▶ Task: Extract every line of the material that holds the string "Display".

▶ Records for this exercise:
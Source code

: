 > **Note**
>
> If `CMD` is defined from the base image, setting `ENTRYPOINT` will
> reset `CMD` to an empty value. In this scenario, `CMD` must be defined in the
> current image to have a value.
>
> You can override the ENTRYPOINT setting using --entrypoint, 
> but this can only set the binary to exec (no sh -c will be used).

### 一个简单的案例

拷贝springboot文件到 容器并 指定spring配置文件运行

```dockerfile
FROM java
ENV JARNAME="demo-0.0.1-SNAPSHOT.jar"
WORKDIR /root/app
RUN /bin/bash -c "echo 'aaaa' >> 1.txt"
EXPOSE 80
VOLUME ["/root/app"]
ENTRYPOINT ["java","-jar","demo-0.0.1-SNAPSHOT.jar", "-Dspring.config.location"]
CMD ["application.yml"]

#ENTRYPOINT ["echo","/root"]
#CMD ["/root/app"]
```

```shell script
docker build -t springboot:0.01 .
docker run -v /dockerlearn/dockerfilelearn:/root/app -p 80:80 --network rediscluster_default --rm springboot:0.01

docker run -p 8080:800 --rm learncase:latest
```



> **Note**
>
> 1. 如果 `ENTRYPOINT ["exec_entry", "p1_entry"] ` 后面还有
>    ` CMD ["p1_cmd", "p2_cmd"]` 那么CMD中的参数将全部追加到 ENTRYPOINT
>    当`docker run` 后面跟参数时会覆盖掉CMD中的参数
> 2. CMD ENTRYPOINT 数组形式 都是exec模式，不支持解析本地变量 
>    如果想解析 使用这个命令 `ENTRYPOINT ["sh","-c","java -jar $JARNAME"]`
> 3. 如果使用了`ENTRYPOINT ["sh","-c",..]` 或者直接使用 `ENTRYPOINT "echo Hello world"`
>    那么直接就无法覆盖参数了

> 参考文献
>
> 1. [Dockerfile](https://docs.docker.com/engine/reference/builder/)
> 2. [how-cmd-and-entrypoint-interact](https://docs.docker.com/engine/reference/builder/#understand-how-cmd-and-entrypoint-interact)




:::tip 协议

...

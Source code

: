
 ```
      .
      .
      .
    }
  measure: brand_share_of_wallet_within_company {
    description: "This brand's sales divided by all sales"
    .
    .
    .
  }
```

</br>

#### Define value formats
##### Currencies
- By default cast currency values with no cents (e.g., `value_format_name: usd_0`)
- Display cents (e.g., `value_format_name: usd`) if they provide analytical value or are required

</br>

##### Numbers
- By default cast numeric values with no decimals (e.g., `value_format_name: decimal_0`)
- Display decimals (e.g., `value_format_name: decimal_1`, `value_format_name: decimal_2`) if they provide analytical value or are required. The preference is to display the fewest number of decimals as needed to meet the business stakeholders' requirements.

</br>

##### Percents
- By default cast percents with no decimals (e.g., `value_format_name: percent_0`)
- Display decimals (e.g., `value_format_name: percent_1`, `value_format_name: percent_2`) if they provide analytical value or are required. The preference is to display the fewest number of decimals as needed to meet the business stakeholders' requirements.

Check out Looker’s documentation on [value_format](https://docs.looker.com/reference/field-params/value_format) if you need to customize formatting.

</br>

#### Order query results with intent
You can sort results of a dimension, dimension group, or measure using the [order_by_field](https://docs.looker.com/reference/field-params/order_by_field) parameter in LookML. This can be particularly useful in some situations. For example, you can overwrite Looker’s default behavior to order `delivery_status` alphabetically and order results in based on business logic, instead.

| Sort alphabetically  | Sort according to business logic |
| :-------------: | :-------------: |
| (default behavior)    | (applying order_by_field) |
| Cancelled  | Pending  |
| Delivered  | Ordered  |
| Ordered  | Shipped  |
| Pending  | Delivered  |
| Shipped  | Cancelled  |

▶ Exercise response:
- Display cents (e.g., `value_format_name: usd`) if they provide analytical value or are required
- Display decimals (e.g., `value_format_name: decimal_1`, `value_format_name: decimal_2`) if they provide analytical value or are required. The preference is to display the fewest number of decimals as needed to meet the business stakeholders' requirements.
- Display decimals (e.g., `value_format_name: percent_1`, `value_format_name: percent_2`) if they provide analytical value or are required. The preference is to display the fewest number of decimals as needed to meet the business stakeholders' requirements.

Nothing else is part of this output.